DESCRIPTION OF THE TASK:
The listing below should be printed exactly, every line of it. Skip the pictures.

SUPPLIED MATERIAL:
┌────────

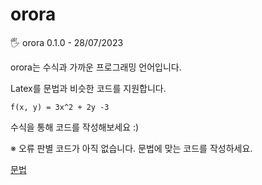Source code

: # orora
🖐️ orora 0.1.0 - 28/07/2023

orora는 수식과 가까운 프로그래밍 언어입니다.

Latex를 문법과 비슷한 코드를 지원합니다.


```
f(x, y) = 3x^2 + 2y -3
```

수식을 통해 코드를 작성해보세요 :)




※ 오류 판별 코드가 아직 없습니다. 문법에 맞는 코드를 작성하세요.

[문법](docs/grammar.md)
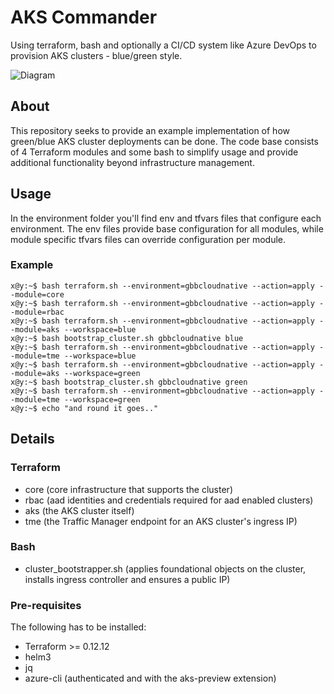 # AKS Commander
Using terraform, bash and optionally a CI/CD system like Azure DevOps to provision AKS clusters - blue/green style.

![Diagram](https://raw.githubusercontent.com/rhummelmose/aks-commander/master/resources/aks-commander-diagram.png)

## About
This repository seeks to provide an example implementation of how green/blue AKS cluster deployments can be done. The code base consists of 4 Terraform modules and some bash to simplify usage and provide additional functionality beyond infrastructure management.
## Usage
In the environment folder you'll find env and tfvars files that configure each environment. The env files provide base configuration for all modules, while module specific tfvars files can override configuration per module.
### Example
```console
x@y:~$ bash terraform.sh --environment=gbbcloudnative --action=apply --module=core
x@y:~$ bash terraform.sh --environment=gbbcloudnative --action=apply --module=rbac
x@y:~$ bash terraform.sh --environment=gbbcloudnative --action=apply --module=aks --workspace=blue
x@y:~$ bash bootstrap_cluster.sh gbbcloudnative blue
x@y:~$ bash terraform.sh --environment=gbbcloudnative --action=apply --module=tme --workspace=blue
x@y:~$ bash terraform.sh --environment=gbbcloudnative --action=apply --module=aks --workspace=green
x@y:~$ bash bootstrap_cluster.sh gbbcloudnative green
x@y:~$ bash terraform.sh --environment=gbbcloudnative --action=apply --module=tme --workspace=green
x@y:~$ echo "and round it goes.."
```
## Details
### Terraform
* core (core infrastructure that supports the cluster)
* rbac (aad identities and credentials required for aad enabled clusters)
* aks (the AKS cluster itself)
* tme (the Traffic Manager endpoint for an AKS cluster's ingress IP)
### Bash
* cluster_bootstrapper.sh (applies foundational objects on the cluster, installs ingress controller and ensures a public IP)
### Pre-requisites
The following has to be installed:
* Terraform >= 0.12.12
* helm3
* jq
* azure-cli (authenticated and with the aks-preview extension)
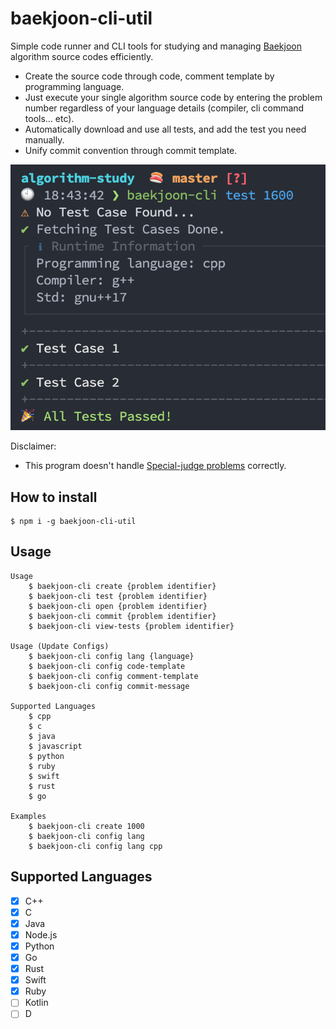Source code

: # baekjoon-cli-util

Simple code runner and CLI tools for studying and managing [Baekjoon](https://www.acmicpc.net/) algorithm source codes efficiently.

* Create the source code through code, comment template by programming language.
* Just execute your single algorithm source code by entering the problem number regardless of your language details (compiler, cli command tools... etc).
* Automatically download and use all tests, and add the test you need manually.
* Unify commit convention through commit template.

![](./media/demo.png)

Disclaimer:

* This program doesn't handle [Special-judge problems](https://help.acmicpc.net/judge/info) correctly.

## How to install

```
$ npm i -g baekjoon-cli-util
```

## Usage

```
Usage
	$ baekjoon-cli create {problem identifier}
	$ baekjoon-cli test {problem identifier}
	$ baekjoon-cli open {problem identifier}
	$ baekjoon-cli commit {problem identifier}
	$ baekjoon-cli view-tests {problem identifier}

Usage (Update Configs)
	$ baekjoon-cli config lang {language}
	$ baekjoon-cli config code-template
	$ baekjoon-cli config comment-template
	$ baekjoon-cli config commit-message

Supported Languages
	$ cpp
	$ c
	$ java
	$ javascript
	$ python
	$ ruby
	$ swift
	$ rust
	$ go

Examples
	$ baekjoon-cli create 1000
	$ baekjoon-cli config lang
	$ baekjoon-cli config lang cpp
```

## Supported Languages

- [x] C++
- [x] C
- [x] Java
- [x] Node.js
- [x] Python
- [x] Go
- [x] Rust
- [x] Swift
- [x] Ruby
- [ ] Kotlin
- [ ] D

└────────

EXERCISE SOLUTION:
Source code

: # orora
🖐️ orora 0.1.0 - 28/07/2023

orora는 수식과 가까운 프로그래밍 언어입니다.

Latex를 문법과 비슷한 코드를 지원합니다.


```
f(x, y) = 3x^2 + 2y -3
```

수식을 통해 코드를 작성해보세요 :)




※ 오류 판별 코드가 아직 없습니다. 문법에 맞는 코드를 작성하세요.

[문법](docs/grammar.md)
 # AKS Commander
Using terraform, bash and optionally a CI/CD system like Azure DevOps to provision AKS clusters - blue/green style.

![Diagram](https://raw.githubusercontent.com/rhummelmose/aks-commander/master/resources/aks-commander-diagram.png)

## About
This repository seeks to provide an example implementation of how green/blue AKS cluster deployments can be done. The code base consists of 4 Terraform modules and some bash to simplify usage and provide additional functionality beyond infrastructure management.
## Usage
In the environment folder you'll find env and tfvars files that configure each environment. The env files provide base configuration for all modules, while module specific tfvars files can override configuration per module.
### Example
```console
x@y:~$ bash terraform.sh --environment=gbbcloudnative --action=apply --module=core
x@y:~$ bash terraform.sh --environment=gbbcloudnative --action=apply --module=rbac
x@y:~$ bash terraform.sh --environment=gbbcloudnative --action=apply --module=aks --workspace=blue
x@y:~$ bash bootstrap_cluster.sh gbbcloudnative blue
x@y:~$ bash terraform.sh --environment=gbbcloudnative --action=apply --module=tme --workspace=blue
x@y:~$ bash terraform.sh --environment=gbbcloudnative --action=apply --module=aks --workspace=green
x@y:~$ bash bootstrap_cluster.sh gbbcloudnative green
x@y:~$ bash terraform.sh --environment=gbbcloudnative --action=apply --module=tme --workspace=green
x@y:~$ echo "and round it goes.."
```
## Details
### Terraform
* core (core infrastructure that supports the cluster)
* rbac (aad identities and credentials required for aad enabled clusters)
* aks (the AKS cluster itself)
* tme (the Traffic Manager endpoint for an AKS cluster's ingress IP)
### Bash
* cluster_bootstrapper.sh (applies foundational objects on the cluster, installs ingress controller and ensures a public IP)
### Pre-requisites
The following has to be installed:
* Terraform >= 0.12.12
* helm3
* jq
* azure-cli (authenticated and with the aks-preview extension)
Source code

: # baekjoon-cli-util

Simple code runner and CLI tools for studying and managing [Baekjoon](https://www.acmicpc.net/) algorithm source codes efficiently.

* Create the source code through code, comment template by programming language.
* Just execute your single algorithm source code by entering the problem number regardless of your language details (compiler, cli command tools... etc).
* Automatically download and use all tests, and add the test you need manually.
* Unify commit convention through commit template.

![](./media/demo.png)

Disclaimer:

* This program doesn't handle [Special-judge problems](https://help.acmicpc.net/judge/info) correctly.

## How to install

```
$ npm i -g baekjoon-cli-util
```

## Usage

```
Usage
	$ baekjoon-cli create {problem identifier}
	$ baekjoon-cli test {problem identifier}
	$ baekjoon-cli open {problem identifier}
	$ baekjoon-cli commit {problem identifier}
	$ baekjoon-cli view-tests {problem identifier}

Usage (Update Configs)
	$ baekjoon-cli config lang {language}
	$ baekjoon-cli config code-template
	$ baekjoon-cli config comment-template
	$ baekjoon-cli config commit-message

Supported Languages
	$ cpp
	$ c
	$ java
	$ javascript
	$ python
	$ ruby
	$ swift
	$ rust
	$ go

Examples
	$ baekjoon-cli create 1000
	$ baekjoon-cli config lang
	$ baekjoon-cli config lang cpp
```

## Supported Languages

- [x] C++
- [x] C
- [x] Java
- [x] Node.js
- [x] Python
- [x] Go
- [x] Rust
- [x] Swift
- [x] Ruby
- [ ] Kotlin
- [ ] D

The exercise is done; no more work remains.